> [Task goal]:
Work through the entries below and show every line in which "autoref" is found.

> [Records shown]:
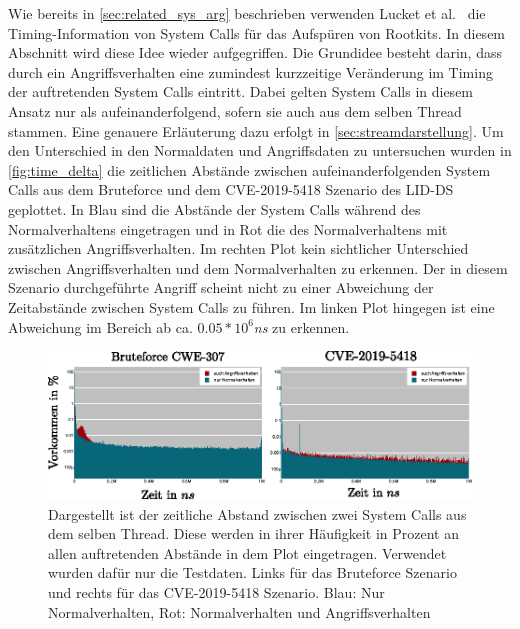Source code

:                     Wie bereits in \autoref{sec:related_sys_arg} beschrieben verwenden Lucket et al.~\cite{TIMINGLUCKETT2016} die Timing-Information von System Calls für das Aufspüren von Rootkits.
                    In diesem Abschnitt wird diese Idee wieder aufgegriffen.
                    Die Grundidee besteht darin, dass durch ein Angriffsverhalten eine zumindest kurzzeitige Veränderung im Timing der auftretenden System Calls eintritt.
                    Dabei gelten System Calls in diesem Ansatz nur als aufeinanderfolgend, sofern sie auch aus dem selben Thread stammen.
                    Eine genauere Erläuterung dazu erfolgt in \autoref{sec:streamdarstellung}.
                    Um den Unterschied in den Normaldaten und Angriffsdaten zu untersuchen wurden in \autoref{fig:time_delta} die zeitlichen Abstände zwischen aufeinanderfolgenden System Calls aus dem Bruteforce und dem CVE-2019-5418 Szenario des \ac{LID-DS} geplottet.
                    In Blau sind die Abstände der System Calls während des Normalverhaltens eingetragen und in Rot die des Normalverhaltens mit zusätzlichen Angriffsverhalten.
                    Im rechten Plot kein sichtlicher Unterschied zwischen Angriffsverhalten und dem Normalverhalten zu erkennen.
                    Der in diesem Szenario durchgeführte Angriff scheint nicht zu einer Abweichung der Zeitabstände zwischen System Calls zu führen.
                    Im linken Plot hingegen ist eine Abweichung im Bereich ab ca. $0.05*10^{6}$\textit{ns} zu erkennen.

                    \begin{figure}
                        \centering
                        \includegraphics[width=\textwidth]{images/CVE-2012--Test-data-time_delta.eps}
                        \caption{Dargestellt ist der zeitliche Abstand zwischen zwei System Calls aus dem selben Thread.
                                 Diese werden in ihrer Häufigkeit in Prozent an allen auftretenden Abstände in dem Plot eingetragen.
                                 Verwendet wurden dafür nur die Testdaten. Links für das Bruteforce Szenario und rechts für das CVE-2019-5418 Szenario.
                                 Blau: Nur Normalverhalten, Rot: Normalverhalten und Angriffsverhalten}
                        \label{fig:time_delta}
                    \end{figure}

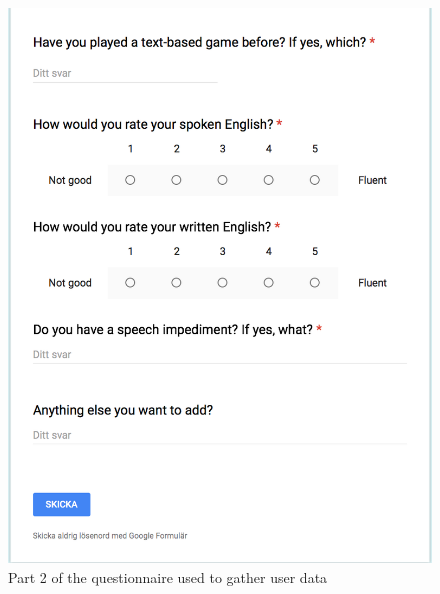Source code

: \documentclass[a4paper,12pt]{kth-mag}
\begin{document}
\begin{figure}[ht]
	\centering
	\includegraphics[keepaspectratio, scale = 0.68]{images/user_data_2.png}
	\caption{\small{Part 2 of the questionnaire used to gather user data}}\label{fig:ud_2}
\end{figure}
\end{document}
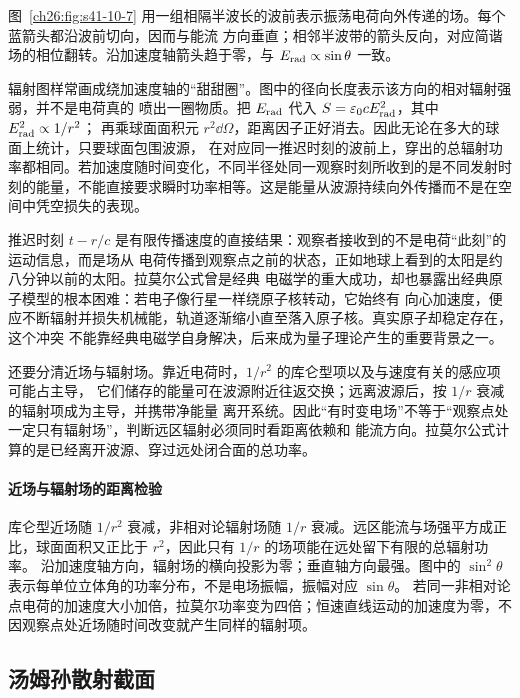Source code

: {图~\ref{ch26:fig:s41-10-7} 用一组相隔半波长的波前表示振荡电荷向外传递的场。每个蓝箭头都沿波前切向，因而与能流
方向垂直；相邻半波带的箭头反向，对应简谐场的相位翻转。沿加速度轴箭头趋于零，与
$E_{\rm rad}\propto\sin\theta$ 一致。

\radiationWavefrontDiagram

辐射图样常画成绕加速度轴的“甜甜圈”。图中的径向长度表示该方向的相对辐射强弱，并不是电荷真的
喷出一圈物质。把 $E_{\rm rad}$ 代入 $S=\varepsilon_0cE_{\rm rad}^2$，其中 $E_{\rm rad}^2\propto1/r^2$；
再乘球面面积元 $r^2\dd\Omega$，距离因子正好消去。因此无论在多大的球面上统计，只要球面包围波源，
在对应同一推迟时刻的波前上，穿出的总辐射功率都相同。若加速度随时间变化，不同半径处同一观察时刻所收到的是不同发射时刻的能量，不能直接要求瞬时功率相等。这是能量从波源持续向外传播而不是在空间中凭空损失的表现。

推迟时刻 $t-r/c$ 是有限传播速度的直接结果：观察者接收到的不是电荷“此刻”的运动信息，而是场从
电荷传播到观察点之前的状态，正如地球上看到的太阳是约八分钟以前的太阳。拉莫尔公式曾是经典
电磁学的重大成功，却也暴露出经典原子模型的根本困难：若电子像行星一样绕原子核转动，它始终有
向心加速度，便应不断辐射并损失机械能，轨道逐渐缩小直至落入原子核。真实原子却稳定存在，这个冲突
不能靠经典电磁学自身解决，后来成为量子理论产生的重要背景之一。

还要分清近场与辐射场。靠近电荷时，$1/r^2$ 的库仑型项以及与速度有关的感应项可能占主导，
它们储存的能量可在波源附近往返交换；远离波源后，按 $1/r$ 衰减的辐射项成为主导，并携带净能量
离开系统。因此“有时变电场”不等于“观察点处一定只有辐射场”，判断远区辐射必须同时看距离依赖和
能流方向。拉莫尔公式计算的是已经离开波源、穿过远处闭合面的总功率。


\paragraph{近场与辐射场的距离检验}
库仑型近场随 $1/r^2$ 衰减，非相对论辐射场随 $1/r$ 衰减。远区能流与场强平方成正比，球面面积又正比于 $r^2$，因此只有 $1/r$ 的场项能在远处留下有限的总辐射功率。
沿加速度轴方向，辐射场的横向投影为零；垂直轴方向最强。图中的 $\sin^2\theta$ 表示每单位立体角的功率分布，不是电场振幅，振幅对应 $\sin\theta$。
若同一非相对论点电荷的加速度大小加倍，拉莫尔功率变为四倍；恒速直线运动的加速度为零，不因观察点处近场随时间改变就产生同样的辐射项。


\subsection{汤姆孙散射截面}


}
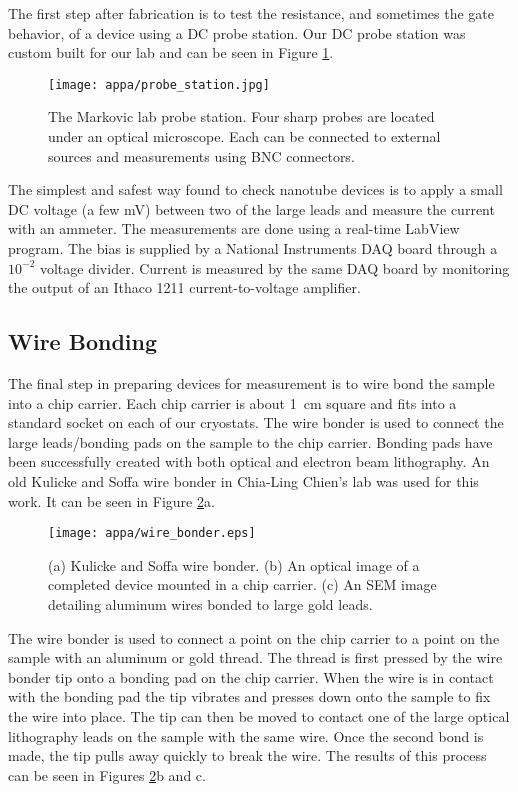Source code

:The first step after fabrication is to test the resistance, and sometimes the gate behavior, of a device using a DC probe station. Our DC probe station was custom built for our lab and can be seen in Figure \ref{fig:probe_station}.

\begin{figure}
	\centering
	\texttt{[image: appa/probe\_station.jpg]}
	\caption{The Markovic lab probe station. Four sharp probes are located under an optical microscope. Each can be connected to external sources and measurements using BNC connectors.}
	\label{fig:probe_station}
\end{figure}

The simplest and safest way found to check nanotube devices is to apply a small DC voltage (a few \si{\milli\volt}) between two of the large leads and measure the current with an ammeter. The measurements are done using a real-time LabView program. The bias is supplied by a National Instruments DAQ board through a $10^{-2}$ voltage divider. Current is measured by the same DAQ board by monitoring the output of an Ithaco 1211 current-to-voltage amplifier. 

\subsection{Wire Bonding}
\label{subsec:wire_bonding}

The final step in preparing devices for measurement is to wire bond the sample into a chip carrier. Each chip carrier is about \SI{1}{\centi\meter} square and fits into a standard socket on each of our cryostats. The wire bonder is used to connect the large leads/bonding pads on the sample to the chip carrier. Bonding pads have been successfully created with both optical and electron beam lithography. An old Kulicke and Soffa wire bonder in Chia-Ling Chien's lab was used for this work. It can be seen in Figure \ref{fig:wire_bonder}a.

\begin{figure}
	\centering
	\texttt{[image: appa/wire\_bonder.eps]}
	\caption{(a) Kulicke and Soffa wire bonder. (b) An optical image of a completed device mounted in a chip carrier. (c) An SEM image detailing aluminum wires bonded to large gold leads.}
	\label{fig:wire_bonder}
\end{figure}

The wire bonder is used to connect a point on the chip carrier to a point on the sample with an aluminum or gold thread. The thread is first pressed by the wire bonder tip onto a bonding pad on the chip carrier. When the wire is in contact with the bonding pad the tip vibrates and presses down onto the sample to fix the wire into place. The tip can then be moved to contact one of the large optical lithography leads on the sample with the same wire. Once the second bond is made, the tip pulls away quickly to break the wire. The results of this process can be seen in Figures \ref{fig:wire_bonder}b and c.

> [Solution for this task]:
:                     Wie bereits in \autoref{sec:related_sys_arg} beschrieben verwenden Lucket et al.~\cite{TIMINGLUCKETT2016} die Timing-Information von System Calls für das Aufspüren von Rootkits.
                    Eine genauere Erläuterung dazu erfolgt in \autoref{sec:streamdarstellung}.
                    Um den Unterschied in den Normaldaten und Angriffsdaten zu untersuchen wurden in \autoref{fig:time_delta} die zeitlichen Abstände zwischen aufeinanderfolgenden System Calls aus dem Bruteforce und dem CVE-2019-5418 Szenario des \ac{LID-DS} geplottet.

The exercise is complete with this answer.